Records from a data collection
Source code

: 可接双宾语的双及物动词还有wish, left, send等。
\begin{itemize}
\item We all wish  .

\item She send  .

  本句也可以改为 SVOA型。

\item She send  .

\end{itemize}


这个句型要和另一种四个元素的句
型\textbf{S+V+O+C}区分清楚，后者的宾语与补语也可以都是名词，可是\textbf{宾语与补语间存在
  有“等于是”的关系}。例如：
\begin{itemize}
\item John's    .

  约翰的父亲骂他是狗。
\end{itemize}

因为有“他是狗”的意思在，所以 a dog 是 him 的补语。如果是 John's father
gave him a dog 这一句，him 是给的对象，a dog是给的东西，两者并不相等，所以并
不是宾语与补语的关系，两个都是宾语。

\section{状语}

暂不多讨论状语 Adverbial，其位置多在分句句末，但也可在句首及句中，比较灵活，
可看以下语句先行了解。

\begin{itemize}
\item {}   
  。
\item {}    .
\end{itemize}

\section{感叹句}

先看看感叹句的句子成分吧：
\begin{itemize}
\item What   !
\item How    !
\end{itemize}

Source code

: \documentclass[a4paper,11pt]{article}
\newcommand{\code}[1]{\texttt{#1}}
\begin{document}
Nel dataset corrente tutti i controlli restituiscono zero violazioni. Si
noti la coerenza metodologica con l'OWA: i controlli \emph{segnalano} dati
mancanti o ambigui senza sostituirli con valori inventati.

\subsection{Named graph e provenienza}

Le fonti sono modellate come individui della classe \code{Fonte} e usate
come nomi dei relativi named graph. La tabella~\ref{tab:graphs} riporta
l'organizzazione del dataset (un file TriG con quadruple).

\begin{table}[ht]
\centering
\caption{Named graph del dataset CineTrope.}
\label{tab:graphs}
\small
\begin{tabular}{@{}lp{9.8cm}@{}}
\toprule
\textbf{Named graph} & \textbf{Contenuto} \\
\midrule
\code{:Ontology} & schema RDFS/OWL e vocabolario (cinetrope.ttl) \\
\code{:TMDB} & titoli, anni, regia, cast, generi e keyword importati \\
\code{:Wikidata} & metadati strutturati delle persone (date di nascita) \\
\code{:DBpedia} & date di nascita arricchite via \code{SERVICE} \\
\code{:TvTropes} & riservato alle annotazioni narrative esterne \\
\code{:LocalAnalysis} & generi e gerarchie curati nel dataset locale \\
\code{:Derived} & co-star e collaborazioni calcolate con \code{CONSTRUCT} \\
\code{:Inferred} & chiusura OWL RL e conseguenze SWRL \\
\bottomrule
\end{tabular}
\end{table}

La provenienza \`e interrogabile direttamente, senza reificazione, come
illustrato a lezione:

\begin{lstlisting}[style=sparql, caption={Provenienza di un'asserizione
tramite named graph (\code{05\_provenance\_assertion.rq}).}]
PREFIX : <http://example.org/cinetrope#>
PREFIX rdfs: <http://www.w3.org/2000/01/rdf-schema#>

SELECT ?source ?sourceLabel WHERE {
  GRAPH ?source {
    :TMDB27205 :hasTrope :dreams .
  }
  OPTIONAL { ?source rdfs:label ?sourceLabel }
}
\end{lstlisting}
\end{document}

> [WORK INSTRUCTIONS]:
The lines to retype run from the start of the entries through the line containing "Le fonti sono"; reproduce them exactly and add nothing.

> [ANSWER TO THE PROBLEM]:
Source code

: 可接双宾语的双及物动词还有wish, left, send等。
\begin{itemize}
\item We all wish  .

\item She send  .

  本句也可以改为 SVOA型。

\item She send  .

\end{itemize}


这个句型要和另一种四个元素的句
型\textbf{S+V+O+C}区分清楚，后者的宾语与补语也可以都是名词，可是\textbf{宾语与补语间存在
  有“等于是”的关系}。例如：
\begin{itemize}
\item John's    .

  约翰的父亲骂他是狗。
\end{itemize}

因为有“他是狗”的意思在，所以 a dog 是 him 的补语。如果是 John's father
gave him a dog 这一句，him 是给的对象，a dog是给的东西，两者并不相等，所以并
不是宾语与补语的关系，两个都是宾语。

\section{状语}

暂不多讨论状语 Adverbial，其位置多在分句句末，但也可在句首及句中，比较灵活，
可看以下语句先行了解。

\begin{itemize}
\item {}   
  。
\item {}    .
\end{itemize}

\section{感叹句}

先看看感叹句的句子成分吧：
\begin{itemize}
\item What   !
\item How    !
\end{itemize}

Source code

: \documentclass[a4paper,11pt]{article}
\newcommand{\code}[1]{\texttt{#1}}
\begin{document}
Nel dataset corrente tutti i controlli restituiscono zero violazioni. Si
noti la coerenza metodologica con l'OWA: i controlli \emph{segnalano} dati
mancanti o ambigui senza sostituirli con valori inventati.

\subsection{Named graph e provenienza}

Le fonti sono modellate come individui della classe \code{Fonte} e usate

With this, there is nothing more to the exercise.